» Exercise
Give back every record exactly.

════════════════

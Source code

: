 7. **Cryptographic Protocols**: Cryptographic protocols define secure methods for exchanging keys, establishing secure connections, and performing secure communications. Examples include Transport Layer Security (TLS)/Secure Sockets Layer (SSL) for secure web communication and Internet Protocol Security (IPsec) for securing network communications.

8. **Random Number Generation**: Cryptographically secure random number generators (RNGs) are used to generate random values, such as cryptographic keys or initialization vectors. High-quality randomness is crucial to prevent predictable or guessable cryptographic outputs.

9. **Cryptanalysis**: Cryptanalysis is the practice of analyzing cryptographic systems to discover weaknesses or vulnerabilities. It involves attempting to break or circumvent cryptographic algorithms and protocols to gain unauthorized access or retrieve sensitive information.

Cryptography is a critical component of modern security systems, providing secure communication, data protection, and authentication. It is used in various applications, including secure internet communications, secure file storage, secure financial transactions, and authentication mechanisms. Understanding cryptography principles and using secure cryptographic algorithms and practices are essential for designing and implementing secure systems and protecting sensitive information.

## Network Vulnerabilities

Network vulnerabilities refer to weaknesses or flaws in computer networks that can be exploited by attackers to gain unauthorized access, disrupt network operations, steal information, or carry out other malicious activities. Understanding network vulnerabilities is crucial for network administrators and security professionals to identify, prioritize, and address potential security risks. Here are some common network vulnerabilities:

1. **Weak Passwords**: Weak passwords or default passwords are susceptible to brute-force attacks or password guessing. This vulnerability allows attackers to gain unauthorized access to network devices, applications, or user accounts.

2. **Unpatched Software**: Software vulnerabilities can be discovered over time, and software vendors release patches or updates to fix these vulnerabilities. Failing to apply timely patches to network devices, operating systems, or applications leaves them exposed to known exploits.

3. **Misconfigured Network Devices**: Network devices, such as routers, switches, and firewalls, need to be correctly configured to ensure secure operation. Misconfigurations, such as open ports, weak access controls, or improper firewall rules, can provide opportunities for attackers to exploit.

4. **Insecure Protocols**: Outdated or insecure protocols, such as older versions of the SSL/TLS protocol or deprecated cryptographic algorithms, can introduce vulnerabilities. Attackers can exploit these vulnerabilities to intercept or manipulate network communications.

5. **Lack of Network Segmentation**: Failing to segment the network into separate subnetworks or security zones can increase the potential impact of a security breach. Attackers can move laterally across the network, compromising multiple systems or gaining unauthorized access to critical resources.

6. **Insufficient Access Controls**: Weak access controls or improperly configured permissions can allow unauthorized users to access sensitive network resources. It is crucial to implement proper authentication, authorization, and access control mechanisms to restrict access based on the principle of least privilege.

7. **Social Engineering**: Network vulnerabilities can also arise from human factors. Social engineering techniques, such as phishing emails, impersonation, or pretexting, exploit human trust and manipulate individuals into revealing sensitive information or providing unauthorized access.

════════════════

» Exercise solution
Source code

: 7. **Cryptographic Protocols**: Cryptographic protocols define secure methods for exchanging keys, establishing secure connections, and performing secure communications. Examples include Transport Layer Security (TLS)/Secure Sockets Layer (SSL) for secure web communication and Internet Protocol Security (IPsec) for securing network communications.

8. **Random Number Generation**: Cryptographically secure random number generators (RNGs) are used to generate random values, such as cryptographic keys or initialization vectors. High-quality randomness is crucial to prevent predictable or guessable cryptographic outputs.

9. **Cryptanalysis**: Cryptanalysis is the practice of analyzing cryptographic systems to discover weaknesses or vulnerabilities. It involves attempting to break or circumvent cryptographic algorithms and protocols to gain unauthorized access or retrieve sensitive information.

Cryptography is a critical component of modern security systems, providing secure communication, data protection, and authentication. It is used in various applications, including secure internet communications, secure file storage, secure financial transactions, and authentication mechanisms. Understanding cryptography principles and using secure cryptographic algorithms and practices are essential for designing and implementing secure systems and protecting sensitive information.

## Network Vulnerabilities

Network vulnerabilities refer to weaknesses or flaws in computer networks that can be exploited by attackers to gain unauthorized access, disrupt network operations, steal information, or carry out other malicious activities. Understanding network vulnerabilities is crucial for network administrators and security professionals to identify, prioritize, and address potential security risks. Here are some common network vulnerabilities:

1. **Weak Passwords**: Weak passwords or default passwords are susceptible to brute-force attacks or password guessing. This vulnerability allows attackers to gain unauthorized access to network devices, applications, or user accounts.

2. **Unpatched Software**: Software vulnerabilities can be discovered over time, and software vendors release patches or updates to fix these vulnerabilities. Failing to apply timely patches to network devices, operating systems, or applications leaves them exposed to known exploits.

3. **Misconfigured Network Devices**: Network devices, such as routers, switches, and firewalls, need to be correctly configured to ensure secure operation. Misconfigurations, such as open ports, weak access controls, or improper firewall rules, can provide opportunities for attackers to exploit.

4. **Insecure Protocols**: Outdated or insecure protocols, such as older versions of the SSL/TLS protocol or deprecated cryptographic algorithms, can introduce vulnerabilities. Attackers can exploit these vulnerabilities to intercept or manipulate network communications.

5. **Lack of Network Segmentation**: Failing to segment the network into separate subnetworks or security zones can increase the potential impact of a security breach. Attackers can move laterally across the network, compromising multiple systems or gaining unauthorized access to critical resources.

6. **Insufficient Access Controls**: Weak access controls or improperly configured permissions can allow unauthorized users to access sensitive network resources. It is crucial to implement proper authentication, authorization, and access control mechanisms to restrict access based on the principle of least privilege.

7. **Social Engineering**: Network vulnerabilities can also arise from human factors. Social engineering techniques, such as phishing emails, impersonation, or pretexting, exploit human trust and manipulate individuals into revealing sensitive information or providing unauthorized access.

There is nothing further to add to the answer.